● ACTIVITY
In the records below, find the line with "Each CRUD operation has its own binary mask." and repeat exactly every line from it through the line with "Analytics töö käigus". Pictures stay out.

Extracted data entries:
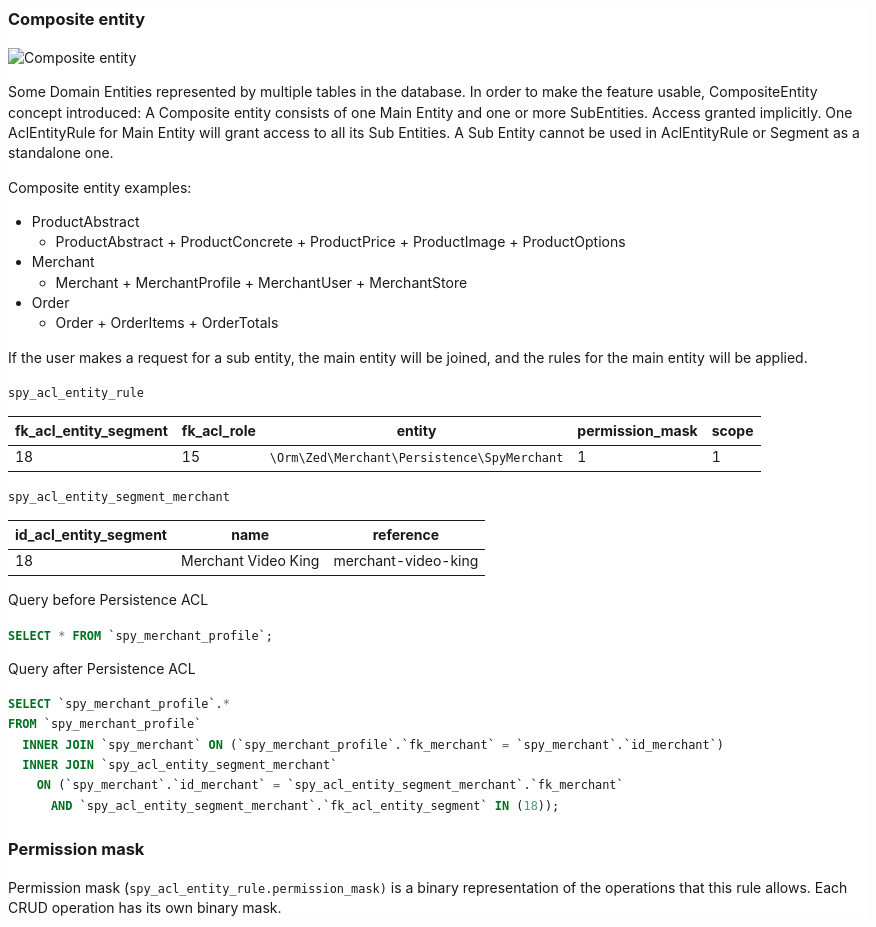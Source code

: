 ### Composite entity

![Composite entity](https://confluence-connect.gliffy.net/embed/image/e57de4b7-b231-4e9b-8e5f-7cf64ed78874.png?utm_medium=live&utm_source=custom)

Some Domain Entities represented by multiple tables in the database.
In order to make the feature usable, CompositeEntity concept introduced:
A Composite entity consists of one Main Entity and one or more SubEntities.
Access granted implicitly. One AclEntityRule for Main Entity will grant access to all its Sub Entities.
A Sub Entity cannot be used in AclEntityRule or Segment as a standalone one.

Composite entity examples:
- ProductAbstract
    - ProductAbstract + ProductConcrete + ProductPrice + ProductImage + ProductOptions
- Merchant
    - Merchant + MerchantProfile + MerchantUser + MerchantStore
- Order
    - Order + OrderItems + OrderTotals

If the user makes a request for a sub entity, the main entity will be joined, and the rules for the main entity will be applied.

`spy_acl_entity_rule`

| fk_acl_entity_segment | fk_acl_role | entity                                      | permission_mask | scope |
|-----------------------|-------------|---------------------------------------------|-----------------|-------|
| 18                    | 15          | `\Orm\Zed\Merchant\Persistence\SpyMerchant` | 1               | 1     |

`spy_acl_entity_segment_merchant`

| id_acl_entity_segment | name                | reference           |
|-----------------------|---------------------|---------------------|
| 18                    | Merchant Video King | merchant-video-king |

Query before Persistence ACL
```sql
SELECT * FROM `spy_merchant_profile`;
```

Query after Persistence ACL
```sql
SELECT `spy_merchant_profile`.* 
FROM `spy_merchant_profile`
  INNER JOIN `spy_merchant` ON (`spy_merchant_profile`.`fk_merchant` = `spy_merchant`.`id_merchant`)
  INNER JOIN `spy_acl_entity_segment_merchant`
    ON (`spy_merchant`.`id_merchant` = `spy_acl_entity_segment_merchant`.`fk_merchant` 
      AND `spy_acl_entity_segment_merchant`.`fk_acl_entity_segment` IN (18)); 
```

### Permission mask
Permission mask (`spy_acl_entity_rule.permission_mask)` is a binary representation of the operations that this rule allows.
Each CRUD operation has its own binary mask.
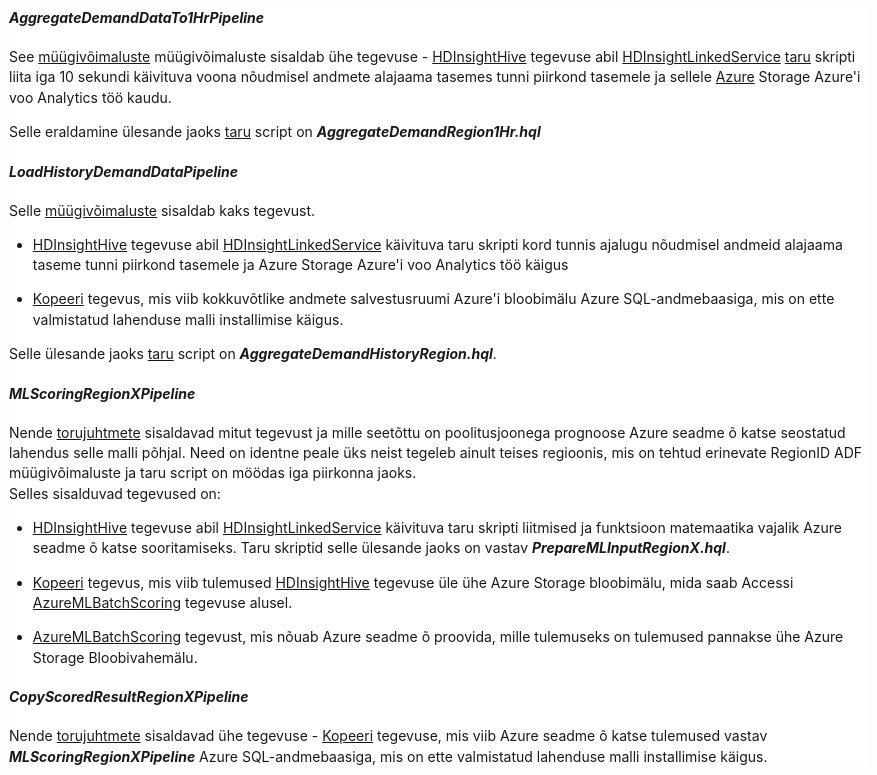 #### <a name="aggregatedemanddatato1hrpipeline"></a>*AggregateDemandDataTo1HrPipeline*

See [müügivõimaluste](data-factory\data-factory-create-pipelines.md) müügivõimaluste sisaldab ühe tegevuse - [HDInsightHive](data-factory\data-factory-hive-activity.md) tegevuse abil [HDInsightLinkedService](https://msdn.microsoft.com/library/azure/dn893526.aspx) [taru](http://blogs.msdn.com/b/bigdatasupport/archive/2013/11/11/get-started-with-hive-on-hdinsight.aspx) skripti liita iga 10 sekundi käivituva voona nõudmisel andmete alajaama tasemes tunni piirkond tasemele ja sellele [Azure](https://azure.microsoft.com/services/storage/) Storage Azure'i voo Analytics töö kaudu.

Selle eraldamine ülesande jaoks [taru](http://blogs.msdn.com/b/bigdatasupport/archive/2013/11/11/get-started-with-hive-on-hdinsight.aspx) script on ***AggregateDemandRegion1Hr.hql***


#### <a name="loadhistorydemanddatapipeline"></a>*LoadHistoryDemandDataPipeline*

Selle [müügivõimaluste](data-factory\data-factory-create-pipelines.md) sisaldab kaks tegevust.
- [HDInsightHive](data-factory\data-factory-hive-activity.md) tegevuse abil [HDInsightLinkedService](https://msdn.microsoft.com/library/azure/dn893526.aspx) käivituva taru skripti kord tunnis ajalugu nõudmisel andmeid alajaama taseme tunni piirkond tasemele ja Azure Storage Azure'i voo Analytics töö käigus

- [Kopeeri](https://msdn.microsoft.com/library/azure/dn835035.aspx) tegevus, mis viib kokkuvõtlike andmete salvestusruumi Azure'i bloobimälu Azure SQL-andmebaasiga, mis on ette valmistatud lahenduse malli installimise käigus.

Selle ülesande jaoks [taru](http://blogs.msdn.com/b/bigdatasupport/archive/2013/11/11/get-started-with-hive-on-hdinsight.aspx) script on ***AggregateDemandHistoryRegion.hql***.


#### <a name="mlscoringregionxpipeline"></a>*MLScoringRegionXPipeline*

Nende [torujuhtmete](data-factory\data-factory-create-pipelines.md) sisaldavad mitut tegevust ja mille seetõttu on poolitusjoonega prognoose Azure seadme õ katse seostatud lahendus selle malli põhjal. Need on identne peale üks neist tegeleb ainult teises regioonis, mis on tehtud erinevate RegionID ADF müügivõimaluste ja taru script on möödas iga piirkonna jaoks.  
Selles sisalduvad tegevused on:
-   [HDInsightHive](data-factory\data-factory-hive-activity.md) tegevuse abil [HDInsightLinkedService](https://msdn.microsoft.com/library/azure/dn893526.aspx) käivituva taru skripti liitmised ja funktsioon matemaatika vajalik Azure seadme õ katse sooritamiseks. Taru skriptid selle ülesande jaoks on vastav ***PrepareMLInputRegionX.hql***.

-   [Kopeeri](https://msdn.microsoft.com/library/azure/dn835035.aspx) tegevus, mis viib tulemused [HDInsightHive](data-factory\data-factory-hive-activity.md) tegevuse üle ühe Azure Storage bloobimälu, mida saab Accessi [AzureMLBatchScoring](https://msdn.microsoft.com/library/azure/dn894009.aspx) tegevuse alusel.

-   [AzureMLBatchScoring](https://msdn.microsoft.com/library/azure/dn894009.aspx) tegevust, mis nõuab Azure seadme õ proovida, mille tulemuseks on tulemused pannakse ühe Azure Storage Bloobivahemälu.

#### <a name="copyscoredresultregionxpipeline"></a>*CopyScoredResultRegionXPipeline*
Nende [torujuhtmete](data-factory\data-factory-create-pipelines.md) sisaldavad ühe tegevuse - [Kopeeri](https://msdn.microsoft.com/library/azure/dn835035.aspx) tegevuse, mis viib Azure seadme õ katse tulemused vastav ***MLScoringRegionXPipeline*** Azure SQL-andmebaasiga, mis on ette valmistatud lahenduse malli installimise käigus.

● EXERCISE OUTPUT
Each CRUD operation has its own binary mask.
 #### <a name="aggregatedemanddatato1hrpipeline"></a>*AggregateDemandDataTo1HrPipeline*

See [müügivõimaluste](data-factory\data-factory-create-pipelines.md) müügivõimaluste sisaldab ühe tegevuse - [HDInsightHive](data-factory\data-factory-hive-activity.md) tegevuse abil [HDInsightLinkedService](https://msdn.microsoft.com/library/azure/dn893526.aspx) [taru](http://blogs.msdn.com/b/bigdatasupport/archive/2013/11/11/get-started-with-hive-on-hdinsight.aspx) skripti liita iga 10 sekundi käivituva voona nõudmisel andmete alajaama tasemes tunni piirkond tasemele ja sellele [Azure](https://azure.microsoft.com/services/storage/) Storage Azure'i voo Analytics töö kaudu.

Selle eraldamine ülesande jaoks [taru](http://blogs.msdn.com/b/bigdatasupport/archive/2013/11/11/get-started-with-hive-on-hdinsight.aspx) script on ***AggregateDemandRegion1Hr.hql***


#### <a name="loadhistorydemanddatapipeline"></a>*LoadHistoryDemandDataPipeline*

Selle [müügivõimaluste](data-factory\data-factory-create-pipelines.md) sisaldab kaks tegevust.
- [HDInsightHive](data-factory\data-factory-hive-activity.md) tegevuse abil [HDInsightLinkedService](https://msdn.microsoft.com/library/azure/dn893526.aspx) käivituva taru skripti kord tunnis ajalugu nõudmisel andmeid alajaama taseme tunni piirkond tasemele ja Azure Storage Azure'i voo Analytics töö käigus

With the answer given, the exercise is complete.